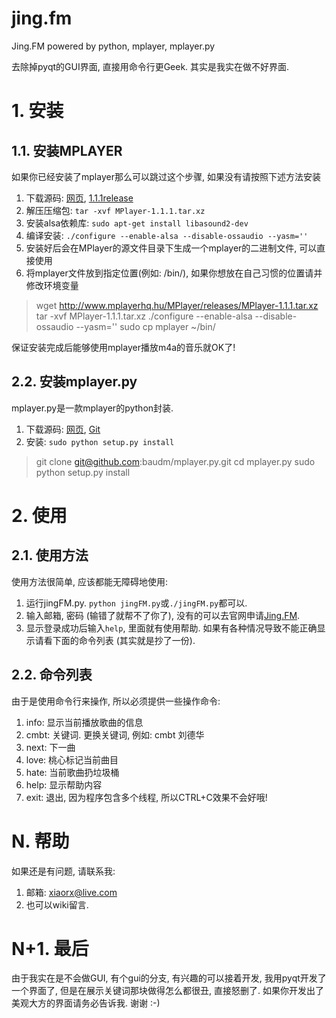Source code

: jing.fm
=======

Jing.FM powered by python, mplayer, mplayer.py

去除掉pyqt的GUI界面, 直接用命令行更Geek. 其实是我实在做不好界面.

# 1. 安装 #

## 1.1. 安装MPLAYER ##

如果你已经安装了mplayer那么可以跳过这个步骤, 如果没有请按照下述方法安装

1. 下载源码: [网页](http://www.mplayerhq.hu/design7/dload.html), [1.1.1release](http://www.mplayerhq.hu/MPlayer/releases/MPlayer-1.1.1.tar.xz)
2. 解压压缩包: `tar -xvf MPlayer-1.1.1.tar.xz`
3. 安装alsa依赖库: `sudo apt-get install libasound2-dev`
4. 编译安装: `./configure --enable-alsa --disable-ossaudio --yasm=''`
5. 安装好后会在MPlayer的源文件目录下生成一个mplayer的二进制文件, 可以直接使用
6. 将mplayer文件放到指定位置(例如: /bin/), 如果你想放在自己习惯的位置请并修改环境变量

> wget http://www.mplayerhq.hu/MPlayer/releases/MPlayer-1.1.1.tar.xz
> tar -xvf MPlayer-1.1.1.tar.xz
> ./configure --enable-alsa --disable-ossaudio --yasm=''
> sudo cp mplayer ~/bin/

保证安装完成后能够使用mplayer播放m4a的音乐就OK了!

## 2.2. 安装mplayer.py ##

mplayer.py是一款mplayer的python封装.

1. 下载源码: [网页](https://github.com/baudm/mplayer.py), [Git](git@github.com:baudm/mplayer.py.git)
2. 安装: `sudo python setup.py install`

> git clone git@github.com:baudm/mplayer.py.git
> cd mplayer.py
> sudo python setup.py install

# 2. 使用 #

## 2.1. 使用方法 ##

使用方法很简单, 应该都能无障碍地使用:
1. 运行jingFM.py. `python jingFM.py`或`./jingFM.py`都可以.
2. 输入邮箱, 密码 (输错了就帮不了你了), 没有的可以去官网申请[Jing.FM](http://jing.fm).
3. 显示登录成功后输入`help`, 里面就有使用帮助. 如果有各种情况导致不能正确显示请看下面的命令列表 (其实就是抄了一份).

## 2.2. 命令列表 ##

由于是使用命令行来操作, 所以必须提供一些操作命令:

1. info: 显示当前播放歌曲的信息
2. cmbt: 关键词. 更换关键词, 例如: cmbt 刘德华
3. next: 下一曲
4. love: 桃心标记当前曲目
5. hate: 当前歌曲扔垃圾桶
6. help: 显示帮助内容
7. exit: 退出, 因为程序包含多个线程, 所以CTRL+C效果不会好哦!


# N. 帮助 #

如果还是有问题, 请联系我:

1. 邮箱: xiaorx@live.com
2. 也可以wiki留言.

# N+1. 最后 #

由于我实在是不会做GUI, 有个gui的分支, 有兴趣的可以接着开发, 我用pyqt开发了一个界面了, 但是在展示关键词那块做得怎么都很丑, 直接怒删了. 如果你开发出了美观大方的界面请务必告诉我. 谢谢 :-)
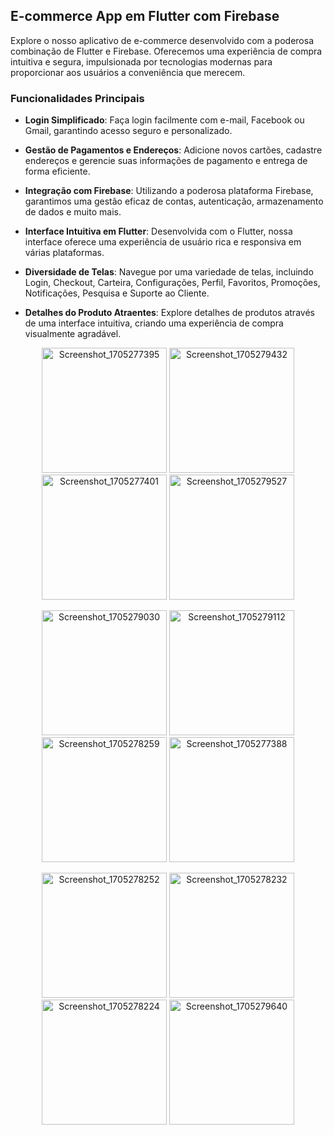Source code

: ## E-commerce App em Flutter com Firebase

Explore o nosso aplicativo de e-commerce desenvolvido com a poderosa combinação de Flutter e Firebase. Oferecemos uma experiência de compra intuitiva e segura, impulsionada por tecnologias modernas para proporcionar aos usuários a conveniência que merecem.

### Funcionalidades Principais

- **Login Simplificado**: Faça login facilmente com e-mail, Facebook ou Gmail, garantindo acesso seguro e personalizado.

- **Gestão de Pagamentos e Endereços**: Adicione novos cartões, cadastre endereços e gerencie suas informações de pagamento e entrega de forma eficiente.

- **Integração com Firebase**: Utilizando a poderosa plataforma Firebase, garantimos uma gestão eficaz de contas, autenticação, armazenamento de dados e muito mais.

- **Interface Intuitiva em Flutter**: Desenvolvida com o Flutter, nossa interface oferece uma experiência de usuário rica e responsiva em várias plataformas.

- **Diversidade de Telas**: Navegue por uma variedade de telas, incluindo Login, Checkout, Carteira, Configurações, Perfil, Favoritos, Promoções, Notificações, Pesquisa e Suporte ao Cliente.

- **Detalhes do Produto Atraentes**: Explore detalhes de produtos através de uma interface intuitiva, criando uma experiência de compra visualmente agradável.
<p align="center">
  <img src="https://github.com/viniciusmecosta/flutter_ecomerce/assets/118303495/f0f35188-4f30-4d52-840f-1fa8bd136323" width="200" alt="Screenshot_1705277395">
  <img src="https://github.com/viniciusmecosta/flutter_ecomerce/assets/118303495/93b154d5-1f91-4495-bdf9-f55fb9854469" width="200" alt="Screenshot_1705279432">
  <img src="https://github.com/viniciusmecosta/flutter_ecomerce/assets/118303495/f9ac478e-a9e0-4dbc-942c-67137a26dbf9" width="200" alt="Screenshot_1705277401">
  <img src="https://github.com/viniciusmecosta/flutter_ecomerce/assets/118303495/55a54d8a-fb68-42c2-9ed4-efbc69c79561" width="200" alt="Screenshot_1705279527">
 </p>
<p align="center">
    <img src="https://github.com/viniciusmecosta/flutter_ecomerce/assets/118303495/0648ce8d-a6a1-4d7a-8ac8-237c0f60d80c" width="200" alt="Screenshot_1705279030">
    <img src="https://github.com/viniciusmecosta/flutter_ecomerce/assets/118303495/504a9e91-d9e9-4980-9eb6-2f316e406a0f" width="200" alt="Screenshot_1705279112">
    <img src="https://github.com/viniciusmecosta/flutter_ecomerce/assets/118303495/fd8bfec4-3269-47db-9239-d35223427e70" width="200" alt="Screenshot_1705278259"> 
    <img src="https://github.com/viniciusmecosta/flutter_ecomerce/assets/118303495/745b263c-626a-4930-b45f-b80013fb9440" width="200" alt="Screenshot_1705277388">
</p>
<p align="center">
  <img src="https://github.com/viniciusmecosta/flutter_ecomerce/assets/118303495/156bf111-082e-4c07-ac71-28eb1da1f100" width="200" alt="Screenshot_1705278252">
  <img src="https://github.com/viniciusmecosta/flutter_ecomerce/assets/118303495/d0dfdd81-2ce0-40b7-a10e-d98e5247e5ef" width="200" alt="Screenshot_1705278232">
  <img src="https://github.com/viniciusmecosta/flutter_ecomerce/assets/118303495/18b06d4f-b228-4e01-988c-78dcc706ddb1" width="200" alt="Screenshot_1705278224">
  <img src="https://github.com/viniciusmecosta/flutter_ecomerce/assets/118303495/bf9d04ca-d71e-4bd8-81bf-6a2da6c7f831" width="200" alt="Screenshot_1705279640">
</p>



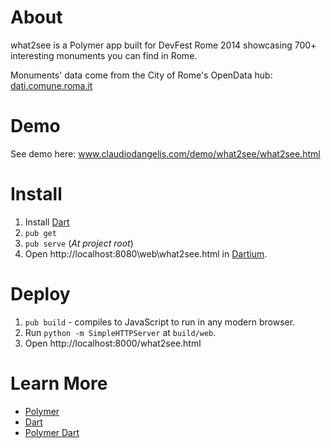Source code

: # About

what2see is a Polymer app built for DevFest Rome 2014 showcasing 700+ interesting monuments you can find in Rome.

Monuments' data come from the City of Rome's OpenData hub: [dati.comune.roma.it](http://dati.comune.roma.it/)

# Demo

See demo here:  www.claudiodangelis.com/demo/what2see/what2see.html

# Install

1. Install [Dart](https://www.dartlang.org)
2. `pub get`
3. `pub serve` (*At project root*)
4. Open http://localhost:8080\web\what2see.html in [Dartium](https://www.dartlang.org/tools/dartium/).

# Deploy
1. `pub build` - compiles to JavaScript to run in any modern browser.
2. Run `python -m SimpleHTTPServer` at `build/web`.
3. Open http://localhost:8000/what2see.html

# Learn More

* [Polymer](https://www.polymer-project.org)
* [Dart](https://www.dartlang.org/docs/tutorials/)
* [Polymer Dart](https://www.dartlang.org/polymer/)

_What you should do_:
Scan the data above for the word "project" and report every line where it is found.

_Reply_:
3. `pub serve` (*At project root*)
* [Polymer](https://www.polymer-project.org)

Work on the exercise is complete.